● Instructions to follow: Using the entries that follow, give the number of lines containing the string "della". Write nothing besides that number.
[[ Extracted material open ]]
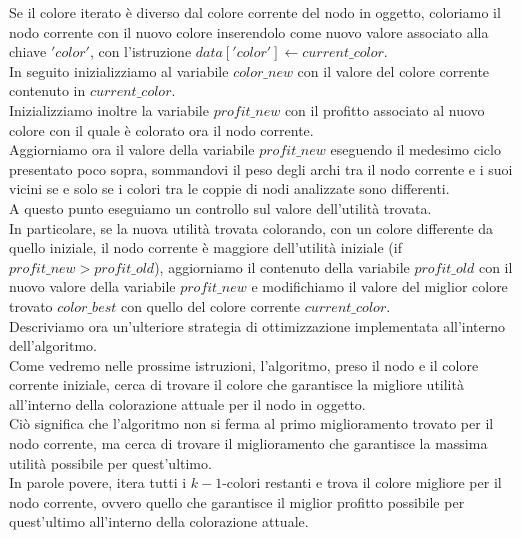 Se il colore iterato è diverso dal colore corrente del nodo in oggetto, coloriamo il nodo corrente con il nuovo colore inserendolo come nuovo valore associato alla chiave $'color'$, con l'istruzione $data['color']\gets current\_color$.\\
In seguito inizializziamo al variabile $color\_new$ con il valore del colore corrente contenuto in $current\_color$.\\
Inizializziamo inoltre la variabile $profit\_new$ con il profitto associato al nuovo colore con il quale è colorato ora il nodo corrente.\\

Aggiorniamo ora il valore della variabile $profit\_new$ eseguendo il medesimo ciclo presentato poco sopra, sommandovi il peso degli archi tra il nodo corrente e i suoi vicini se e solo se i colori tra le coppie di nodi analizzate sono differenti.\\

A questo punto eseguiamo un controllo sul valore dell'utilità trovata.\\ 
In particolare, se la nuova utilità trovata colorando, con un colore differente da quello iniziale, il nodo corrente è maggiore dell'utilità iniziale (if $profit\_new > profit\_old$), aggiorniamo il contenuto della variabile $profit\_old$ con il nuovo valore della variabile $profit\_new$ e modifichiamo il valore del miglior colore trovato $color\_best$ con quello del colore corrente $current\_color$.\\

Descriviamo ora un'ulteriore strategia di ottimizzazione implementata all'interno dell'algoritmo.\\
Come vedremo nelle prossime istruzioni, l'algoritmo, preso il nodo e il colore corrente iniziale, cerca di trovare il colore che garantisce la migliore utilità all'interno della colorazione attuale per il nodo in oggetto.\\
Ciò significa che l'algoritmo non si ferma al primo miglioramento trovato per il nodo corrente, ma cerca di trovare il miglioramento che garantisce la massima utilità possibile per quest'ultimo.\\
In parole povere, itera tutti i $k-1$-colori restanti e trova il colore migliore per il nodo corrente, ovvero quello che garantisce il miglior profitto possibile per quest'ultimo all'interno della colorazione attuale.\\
[[ Extracted material closed ]]
● Response: 4